From mboxrd@z Thu Jan  1 00:00:00 1970
Message-ID: <4E1B56E0.20109@domain.hid>
Date: Mon, 11 Jul 2011 22:02:40 +0200
From: Gilles Chanteperdrix <gilles.chanteperdrix@xenomai.org>
MIME-Version: 1.0
References: <E1QfDvt-0003TN-G7@domain.hid> <4E1B469A.8000703@domain.hid>
	<4E1B4AC0.80506@domain.hid> <4E1B4C19.2070205@domain.hid>
	<4E1B542B.2010906@domain.hid> <4E1B5638.1050005@domain.hid>
In-Reply-To: <4E1B5638.1050005@domain.hid>
Content-Type: text/plain; charset=UTF-8
Content-Transfer-Encoding: 7bit
Subject: Re: [Xenomai-core] [Xenomai-git] Jan Kiszka : nucleus: Fix race
 between gatekeeper and	thread deletion
List-Id: Xenomai life and development <xenomai.xenomai.org>
List-Unsubscribe: <https://mail.gna.org/options/xenomai-core>,
	<mailto:xenomai-core-request@domain.hid>
List-Archive: </public/xenomai-core>
List-Post: <mailto:xenomai@xenomai.org>
List-Help: <mailto:xenomai-core-request@domain.hid>
List-Subscribe: <https://mail.gna.org/listinfo/xenomai-core>,
	<mailto:xenomai-core-request@domain.hid>
To: Jan Kiszka <jan.kiszka@domain.hid>
Cc: Xenomai core <Xenomai-core@domain.hid>

On 07/11/2011 09:59 PM, Jan Kiszka wrote:
> On 2011-07-11 21:51, Gilles Chanteperdrix wrote:
>> On 07/11/2011 09:16 PM, Jan Kiszka wrote:
>>> On 2011-07-11 21:10, Jan Kiszka wrote:
>>>> On 2011-07-11 20:53, Gilles Chanteperdrix wrote:
>>>>> On 07/08/2011 06:29 PM, GIT version control wrote:
>>>>>> @@ -2528,6 +2534,22 @@ static inline void do_taskexit_event(struct task_struct *p)
>>>>>>  	magic = xnthread_get_magic(thread);
>>>>>>  
>>>>>>  	xnlock_get_irqsave(&nklock, s);
>>>>>> +
>>>>>> +	gksched = thread->gksched;
>>>>>> +	if (gksched) {
>>>>>> +		xnlock_put_irqrestore(&nklock, s);
>>>>>
>>>>> Are we sure irqs are on here? Are you sure that what is needed is not an
>>>>> xnlock_clear_irqon?
>>>>
>>>> We are in the context of do_exit.
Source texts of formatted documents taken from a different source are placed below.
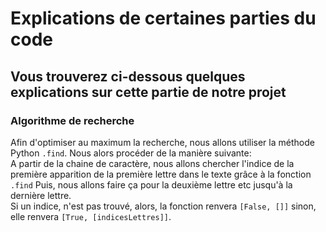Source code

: # Explications de certaines parties du code
## Vous trouverez ci-dessous quelques explications sur cette partie de notre projet

### Algorithme de recherche
Afin d'optimiser au maximum la recherche, nous allons utiliser la méthode Python `.find`.
Nous alors procéder de la manière suivante:<br>
A partir de la chaine de caractère, nous allons chercher l'indice de la première apparition de la première lettre dans le texte grâce à la fonction `.find` Puis, nous allons faire ça pour la deuxième lettre etc jusqu'à la dernière lettre.<br>
Si un indice, n'est pas trouvé, alors, la fonction renvera `[False, []]` sinon, elle renvera `[True, [indicesLettres]]`. 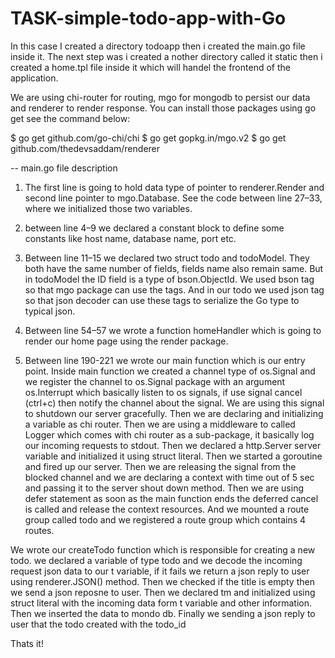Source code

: # TASK-simple-todo-app-with-Go
In this case I created a directory todoapp then i created the main.go file inside it. The next step was i created a nother directory called it static then i created a home.tpl file inside it which will handel the frontend of the application.

We are using chi-router for routing, mgo for mongodb to persist our data and renderer to render response. You can install those packages using go get see the command below:

$ go get github.com/go-chi/chi
$ go get gopkg.in/mgo.v2
$ go get github.com/thedevsaddam/renderer

-- main.go file description
1. The first line is going to hold data type of pointer to renderer.Render and second line pointer to mgo.Database. See the code between line 27–33, where we initialized those two variables.
2. between line 4–9 we declared a constant block to define some constants like host name, database name, port etc.
3. Between line 11–15 we declared two struct todo and todoModel. They both have the same number of fields, fields name also remain same. But in todoModel the ID field is a type of bson.ObjectId. We used bson tag so that mgo package can use the tags. And in our todo we used json tag so that json decoder can use these tags to serialize the Go type to typical json.

4. Between line 54–57 we wrote a function homeHandler which is going to render our home page using the render package.

5. Between line 190-221 we wrote our main function which is our entry point. Inside main function we created a channel type of os.Signal and we register the channel to os.Signal package with an argument os.Interrupt which basically listen to os signals, if use signal cancel (ctrl+c) then notify the channel about the signal. We are using this signal to shutdown our server gracefully. Then we are declaring and initializing a variable as chi router. Then we are using a middleware to called Logger which comes with chi router as a sub-package, it basically log our incoming requests to stdout. Then we declared a http.Server server variable and initialized it using struct literal. Then we started a goroutine and fired up our server. Then we are releasing the signal from the blocked channel and we are declaring a context with time out of 5 sec and passing it to the server shout down method. Then we are using defer statement as soon as the main function ends the deferred cancel is called and release the context resources. And we mounted a route group called todo and we registered a route group which contains 4 routes. 

We wrote our createTodo function which is responsible for creating a new todo. we declared a variable of type todo and we decode the incoming request json data to our t variable, if it fails we return a json reply to user using renderer.JSON() method. Then we checked if the title is empty then we send a json reposne to user. Then we declared tm and initialized using struct literal with the incoming data form t variable and other information. Then we inserted the data to mondo db. Finally we sending a json reply to user that the todo created with the todo_id

Thats it!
Not only IRQs are on, also preemption.
>>>> And surely no nklock is held.
>>>>
>>>>> Furthermore, I do not understand how we
>>>>> "synchronize" with the gatekeeper, how is the gatekeeper garanteed to
>>>>> wait for this assignment?
>>>>
>>>> The gatekeeper holds the gksync token while it's active. We request it,
>>>> thus we wait for the gatekeeper to become idle again. While it is idle,
>>>> we reset the queued reference - but I just realized that this may tramp
>>>> on other tasks' values. I need to add a check that the value to be
>>>> null'ified is actually still ours.
>>>
>>> Thinking again, that's actually not a problem: gktarget is only needed
>>> while gksync is zero - but then we won't get hold of it anyway and,
>>> thus, can't cause any damage.
>>
>> Well, you make it look like it does not work. From what I understand,
>> what you want is to set gktarget to null if a task being hardened is
>> destroyed. But by waiting for the semaphore, you actually wait for the
>> harden to be complete, so setting to NULL is useless. Or am I missing
>> something else?
> 
> Setting to NULL is probably unneeded but still better than rely on the
> gatekeeper never waking up spuriously and then dereferencing a stale
> pointer.
> 
> The key element of this fix is waitng on gksync, thus on the completion
> of the non-RT part of the hardening. Actually, this part usually fails
> as the target task received a termination signal at this point.

Yes, but since you wait on the completion of the hardening, the test
if (target &&...) in the gatekeeper code will always be true, because at
this point the cleanup code will still be waiting for the semaphore.

-- 
                                                                Gilles.